» Exercise directions
Look for "shields" in the records and copy every line that has it.

» Dataset extract
BEGIN

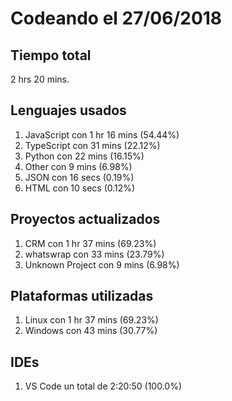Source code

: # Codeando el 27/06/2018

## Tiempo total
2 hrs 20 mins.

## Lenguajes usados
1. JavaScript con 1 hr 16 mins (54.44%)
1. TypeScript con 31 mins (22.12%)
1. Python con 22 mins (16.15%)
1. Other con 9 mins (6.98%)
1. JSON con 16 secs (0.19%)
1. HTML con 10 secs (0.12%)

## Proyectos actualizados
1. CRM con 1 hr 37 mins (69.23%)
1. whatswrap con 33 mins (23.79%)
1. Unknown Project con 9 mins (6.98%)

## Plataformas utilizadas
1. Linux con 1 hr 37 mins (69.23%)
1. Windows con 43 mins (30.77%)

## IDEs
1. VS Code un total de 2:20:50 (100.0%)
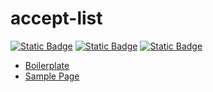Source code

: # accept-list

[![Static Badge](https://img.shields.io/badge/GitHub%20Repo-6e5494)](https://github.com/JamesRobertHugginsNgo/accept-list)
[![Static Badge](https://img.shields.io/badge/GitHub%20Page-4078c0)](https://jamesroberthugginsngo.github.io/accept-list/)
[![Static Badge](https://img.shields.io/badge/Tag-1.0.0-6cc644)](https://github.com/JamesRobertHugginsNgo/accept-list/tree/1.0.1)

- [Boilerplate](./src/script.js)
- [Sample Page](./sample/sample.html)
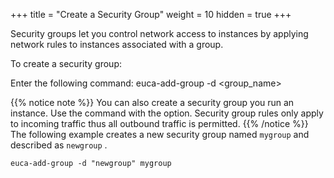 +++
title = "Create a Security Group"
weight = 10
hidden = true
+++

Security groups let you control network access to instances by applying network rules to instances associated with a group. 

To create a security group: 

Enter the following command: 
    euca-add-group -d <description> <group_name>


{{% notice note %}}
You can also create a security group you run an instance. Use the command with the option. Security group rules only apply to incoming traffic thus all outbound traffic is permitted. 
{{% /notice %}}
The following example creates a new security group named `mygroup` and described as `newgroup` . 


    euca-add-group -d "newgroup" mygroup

END

» Exercise answer
[![Static Badge](https://img.shields.io/badge/GitHub%20Repo-6e5494)](https://github.com/JamesRobertHugginsNgo/accept-list)
[![Static Badge](https://img.shields.io/badge/GitHub%20Page-4078c0)](https://jamesroberthugginsngo.github.io/accept-list/)
[![Static Badge](https://img.shields.io/badge/Tag-1.0.0-6cc644)](https://github.com/JamesRobertHugginsNgo/accept-list/tree/1.0.1)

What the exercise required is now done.